More than a million people have opted out of NHS data-sharing in one month in a huge backlash against the UK’s government plans to make patient data available to private companies.

The General Practice Data for Planning and Research scheme is now on hold with no new date for implementation, and NHS Digital has made a series of concessions to campaigners to try to salvage it.

Under the scheme, GP health data for everyone in England, with identities partially removed, would be made available to researchers and companies for healthcare research and planning. The scheme is more extensive than current GP data-sharing arrangements.

But after the proposals were announced in May, doctors’ leaders objected to the short six-week deadline for the public to opt out of the scheme, while privacy campaigners warned the process to remove identities could be reversed.

The deadline was initially delayed to September, but an online campaign encouraging people to opt out grew over the summer. Government figures show that in May 107,429 people opted out. In June, a further 1,275,153 followed.

NHS Digital announced in mid-July that it was abandoning the September deadline, and pausing the scheme, with no new launch date. It will soon start a “listening exercise” and consultation process before launching a public information campaign.

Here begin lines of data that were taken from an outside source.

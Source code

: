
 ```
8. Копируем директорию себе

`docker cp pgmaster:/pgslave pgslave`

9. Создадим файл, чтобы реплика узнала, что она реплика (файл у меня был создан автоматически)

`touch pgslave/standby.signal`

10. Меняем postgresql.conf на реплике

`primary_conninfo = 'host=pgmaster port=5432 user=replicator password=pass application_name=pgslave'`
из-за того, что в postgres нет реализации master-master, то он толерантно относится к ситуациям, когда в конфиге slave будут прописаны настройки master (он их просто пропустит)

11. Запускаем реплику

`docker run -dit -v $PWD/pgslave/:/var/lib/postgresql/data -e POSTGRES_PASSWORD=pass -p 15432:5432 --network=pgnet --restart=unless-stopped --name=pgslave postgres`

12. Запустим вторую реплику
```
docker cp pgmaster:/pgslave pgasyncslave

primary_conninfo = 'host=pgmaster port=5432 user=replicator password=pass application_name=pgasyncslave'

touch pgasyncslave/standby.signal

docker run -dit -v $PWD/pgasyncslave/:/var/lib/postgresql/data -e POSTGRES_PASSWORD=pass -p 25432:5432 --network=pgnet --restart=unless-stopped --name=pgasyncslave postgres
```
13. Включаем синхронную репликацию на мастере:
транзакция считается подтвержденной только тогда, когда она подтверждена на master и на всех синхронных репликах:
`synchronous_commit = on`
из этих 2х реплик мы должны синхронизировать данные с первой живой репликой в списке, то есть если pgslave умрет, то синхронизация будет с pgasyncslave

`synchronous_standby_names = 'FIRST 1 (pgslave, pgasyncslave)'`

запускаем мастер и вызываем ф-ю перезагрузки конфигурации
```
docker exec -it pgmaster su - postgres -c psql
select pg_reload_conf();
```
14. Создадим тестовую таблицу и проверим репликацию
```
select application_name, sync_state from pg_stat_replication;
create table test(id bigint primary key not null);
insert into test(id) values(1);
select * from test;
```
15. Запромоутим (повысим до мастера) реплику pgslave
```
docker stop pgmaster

In a major concession to critics, patients will now be allowed to opt out at any stage, with their data deleted even if it has already been uploaded. NHS Digital is also pledging to increase the security and privacy of the data, even while researchers are working with it.

An NHS Digital spokesperson said: “Patient data is vital to healthcare planning and research. It is being used to develop treatments for cancer, diabetes, long Covid and heart disease, and to plan how NHS services recover from Covid.

“Medical research and planning benefits all of us but is only as good as the data it is based on. The better the quantity and quality of data collected, the more useful it is for researching new treatments or for planning good, sustainable NHS services to meet patients’ needs, so it is vital people make an informed decision about sharing their data.

“We take our responsibility to safeguard data very seriously, and it will only ever be used by organisations that have a legal basis and legitimate need to use it for the benefit of health and care planning and research.

“We have listened to feedback on proposals and will continue working with patients, clinicians, researchers and charities to inform further safeguards, reduce the bureaucratic burden on GPs and step-up communications for GPs and the public ahead of implementing the programme.”